Nietzsche referred to a family legend of aristocratic Polish origins (Frenzel 1966, 10), but there is no independent confirmation, and the whole idea is really a fantasy belonging to an age in which the common-noble status distinction is questioned. Thomas Hardy’s novel of 1891, Tess of the d’Urbervilles, refers in its title to a rural lower class family which decides that it should replace its plebian name of Durbeyfield with d’Urberville like a local aristocratic family, because of a rumoured Norman aristocratic ancestry deep in the Middle Ages. The comical self-elevation to the aristocracy is followed up the by trauma of Tess’ rape by the son of a family which has purchased the d’Urberville name, as part of its own self-elevation from merchant class to aristocracy. Hardy was both a very philosophical novelist, and part, as as a great social observer amongst writers, and does capture with some wit and some pathos, the reality of the lower and middle class wish to approach aristocratic status in the nineteenth century. Hardy himself was a reader of Nietzsche. Though there seem to be positive echoes of Nietzsche’s philosophy in Hardy’s literature, his direct remarks on the subject were mostly critical, and he was one of those who thought Nietzsche to blame for Prussian-German militarism and nationalism (Williamson 1978). There’s no reason to believe he was aware of Nietzsche’s own tendency to assume aristocratic antecedents, but he would probably have been amused to have accidentally satirised them in Tess of the d’Urbervilles.
Following Tocqueville’s classic account, Nietzsche’s own criticisms of democracy add to the growth of democracy, as his own poetic exploration of inner individuality is itself serving the democratic ideal of the individual. As Tocqueville argues in Democracy in America, democracy both brings about a respect for the rights of the individual and a self-centred individualism which threatens the moral coherence of the democratic society. In some respects, Nietzsche’s exploration of immoralism and self-determining individuality is an example of that dangerous individualism, though it has a concern with the cultivation of the self and self-mastery, distinct from the vulgarity that Tocqueville associates with democratic individualism.

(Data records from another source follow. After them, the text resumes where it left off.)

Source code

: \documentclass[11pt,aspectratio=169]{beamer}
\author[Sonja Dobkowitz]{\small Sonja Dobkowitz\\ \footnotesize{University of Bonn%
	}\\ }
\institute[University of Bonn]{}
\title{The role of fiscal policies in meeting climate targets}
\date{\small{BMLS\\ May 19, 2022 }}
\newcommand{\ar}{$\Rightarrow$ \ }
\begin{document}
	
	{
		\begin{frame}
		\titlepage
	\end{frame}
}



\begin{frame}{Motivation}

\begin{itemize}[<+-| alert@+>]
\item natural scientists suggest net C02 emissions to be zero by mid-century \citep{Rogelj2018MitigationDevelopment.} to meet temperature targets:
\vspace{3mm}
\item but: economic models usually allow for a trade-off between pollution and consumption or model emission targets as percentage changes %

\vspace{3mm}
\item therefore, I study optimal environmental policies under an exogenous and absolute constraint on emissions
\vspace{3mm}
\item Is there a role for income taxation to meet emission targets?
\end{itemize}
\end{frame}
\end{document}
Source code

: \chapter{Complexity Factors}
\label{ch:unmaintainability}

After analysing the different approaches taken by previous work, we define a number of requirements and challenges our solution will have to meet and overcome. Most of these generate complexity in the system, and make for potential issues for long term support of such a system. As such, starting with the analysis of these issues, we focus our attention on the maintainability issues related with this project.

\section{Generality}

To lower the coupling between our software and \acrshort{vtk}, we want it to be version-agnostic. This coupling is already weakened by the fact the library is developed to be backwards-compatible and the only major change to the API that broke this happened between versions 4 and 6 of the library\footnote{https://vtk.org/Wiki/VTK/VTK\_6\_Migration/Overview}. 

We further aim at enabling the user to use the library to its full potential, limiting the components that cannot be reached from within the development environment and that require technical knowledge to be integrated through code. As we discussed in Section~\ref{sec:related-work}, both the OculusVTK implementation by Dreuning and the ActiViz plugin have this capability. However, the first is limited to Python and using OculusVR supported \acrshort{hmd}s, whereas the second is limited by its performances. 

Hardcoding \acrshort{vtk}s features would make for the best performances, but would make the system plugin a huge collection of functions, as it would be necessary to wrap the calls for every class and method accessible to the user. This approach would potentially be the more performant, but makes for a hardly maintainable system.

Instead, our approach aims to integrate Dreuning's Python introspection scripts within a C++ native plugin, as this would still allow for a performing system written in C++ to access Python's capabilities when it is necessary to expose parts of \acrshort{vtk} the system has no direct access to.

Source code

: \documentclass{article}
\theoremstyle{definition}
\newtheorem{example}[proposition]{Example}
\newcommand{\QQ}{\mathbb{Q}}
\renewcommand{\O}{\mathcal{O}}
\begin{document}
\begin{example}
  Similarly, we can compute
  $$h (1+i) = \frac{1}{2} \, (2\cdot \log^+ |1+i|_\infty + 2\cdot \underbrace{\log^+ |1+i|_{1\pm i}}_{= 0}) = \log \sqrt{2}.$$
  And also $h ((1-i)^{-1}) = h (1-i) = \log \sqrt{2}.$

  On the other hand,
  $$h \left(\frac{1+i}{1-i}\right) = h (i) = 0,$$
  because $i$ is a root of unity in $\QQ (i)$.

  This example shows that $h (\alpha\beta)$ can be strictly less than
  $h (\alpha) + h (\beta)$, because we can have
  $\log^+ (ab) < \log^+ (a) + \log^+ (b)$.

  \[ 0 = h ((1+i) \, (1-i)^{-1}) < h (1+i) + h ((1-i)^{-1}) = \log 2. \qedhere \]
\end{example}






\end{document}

The aristocratic feudal world of the Middle Ages itself creates the conditions for democracy through the growth of cities with political institutions of self-government, wars which undermine the nobility, a church which promotes spiritual equality and provides a career path for poor but clever children. The culture of that world, including the spread of imaginative literature spills over into all parts of society, so that those who are below the aristocracy become part of the world of literary culture, which itself tends to cultivate empathy and egalitarian individualism, even if it does begin with the adventures of knights. It is in this context that we should think of Nietzsche’s enthusiasm for Goethe, the poet and thinker who stood between feudalism and liberalism. Nietzsche himself notes the growth of empathy, of concern for the welfare and sensitivities of others, for example with what he suggests is a changing attitude to the sufferings of Don Quixote in Cervantes’ novel (GM II 6). The main topic of On the Genealogy of Morality II is of how morality and legal codes are descended from customs and codes requiring punishments of extreme physical cruelty, and it is surely hard not to see Nietzsche as repelled as well as fascinated by that cruelty itself, and in any case preferring the individual who rises above by urges for cruelty which are the source of ressentiment.
Who does Nietzsche look to as his heroes in the era of growing democracy and equality. Is it a list of ultra-reactionary conservatives, or at least conservatives suspicious of democratic enthusiasm? In such a case we would expect an appreciation of Edmund Burke and Joseph de Maistre on the literary side, and an appreciation of Klemens von Metternich and Otto von Bismarck on the political leadership side. Burke and de Maistre are completely absent from Nietzsche’s writings, as is Metternich. Only Bismarck gets any attention (M 167, FW 104), and that is of a negative kind, since Nietzsche does not support the German nationalist aspects of Bismarck’s politics, or Bismarck’s style of government. For Nietzsche, Bismarck was a symbol of vulgarity and opportunism. One monarch of Nietzsche’s time gets some appreciation, and that is the briefly reigning Kaiser Friedrich III (EH Zarathustra I), the one Hohenzollern Emperor who favoured the liberals at home and Anglophile policies abroad. The first edition of Human, All Too Human was dedicated to Voltaire, who Nietzsche finds to be an Olympian alternative to Rousseau (MA 463), but who nevertheless was a popular hero of his time due to his defiance of monarchical absolutism. Mirabeau the Younger, a prominent figure on the moderate liberal side of politics in the early stages of the French Revolution, is mentioned with admiration (GM I 10). Another French revolutionary, the rather more resolutely republican Lazare Carnot, gets an admiring mention (M 167). Carnot survived into the Empire period as a senior figure in the state, but kept his distance from the Emperor system.